━━━ INFORMATION ━━━

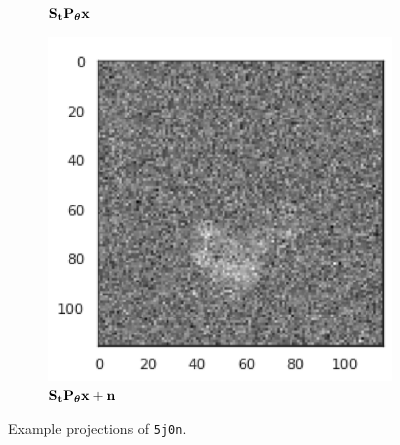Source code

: \begin{figure}[ht!]
\begin{minipage}[b]{0.35\linewidth}
\begin{subfigure}[b]{0.49\linewidth}
            \caption*{$\mathbf{S}_{\mathbf{t}} \mathbf{P}_{{\boldsymbol{\theta}}} \mathbf{x}$}
        \end{subfigure}
        \hfill
        \begin{subfigure}[b]{0.49\linewidth}
            \centering
            \includegraphics[width=0.8\linewidth]{figures/5j0n_noise16_translated}
            \caption*{$\mathbf{S}_{\mathbf{t}} \mathbf{P}_{{\boldsymbol{\theta}}} \mathbf{x} + \mathbf{n}$}
        \end{subfigure}
        \caption{%
            Example projections of \texttt{5j0n}. 
        }\label{fig:different-projections}
    \end{minipage}
\end{figure}

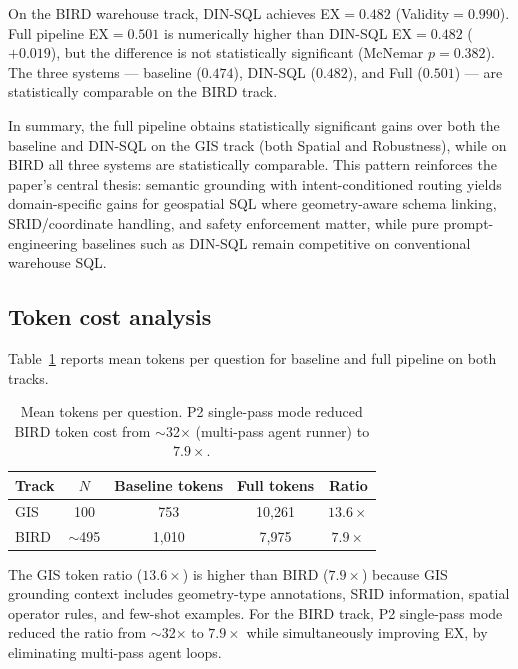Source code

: \documentclass[11pt]{article}
\begin{document}
On the BIRD warehouse track, DIN-SQL achieves EX$=0.482$ (Validity$=0.990$). Full pipeline EX$=0.501$ is numerically higher than DIN-SQL EX$=0.482$ ($+0.019$), but the difference is not statistically significant (McNemar $p=0.382$). The three systems --- baseline ($0.474$), DIN-SQL ($0.482$), and Full ($0.501$) --- are statistically comparable on the BIRD track.

In summary, the full pipeline obtains statistically significant gains over both the baseline and DIN-SQL on the GIS track (both Spatial and Robustness), while on BIRD all three systems are statistically comparable. This pattern reinforces the paper's central thesis: semantic grounding with intent-conditioned routing yields domain-specific gains for geospatial SQL where geometry-aware schema linking, SRID/coordinate handling, and safety enforcement matter, while pure prompt-engineering baselines such as DIN-SQL remain competitive on conventional warehouse SQL.

\subsection{Token cost analysis}
\label{sec:tokens}

Table~\ref{tab:tokens} reports mean tokens per question for baseline and full pipeline on both tracks.

\begin{table}[t]
\centering
\caption{Mean tokens per question. P2 single-pass mode reduced BIRD token cost from $\sim$32$\times$ (multi-pass agent runner) to $7.9\times$.}
\label{tab:tokens}
\begin{tabular}{lcccc}
\toprule
Track & $N$ & Baseline tokens & Full tokens & Ratio \\
\midrule
GIS   & 100        & 753   & 10{,}261 & $13.6\times$ \\
BIRD  & $\sim$495  & 1{,}010 & 7{,}975 & $7.9\times$ \\
\bottomrule
\end{tabular}
\end{table}

The GIS token ratio ($13.6\times$) is higher than BIRD ($7.9\times$) because GIS grounding context includes geometry-type annotations, SRID information, spatial operator rules, and few-shot examples. For the BIRD track, P2 single-pass mode reduced the ratio from $\sim$32$\times$ to $7.9\times$ while simultaneously improving EX, by eliminating multi-pass agent loops.
\end{document}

━━━

> WORK INSTRUCTION:
Select all lines in the listing that include the word "projections".

> ANSWER:
            Example projections of \texttt{5j0n}. 
        }\label{fig:different-projections}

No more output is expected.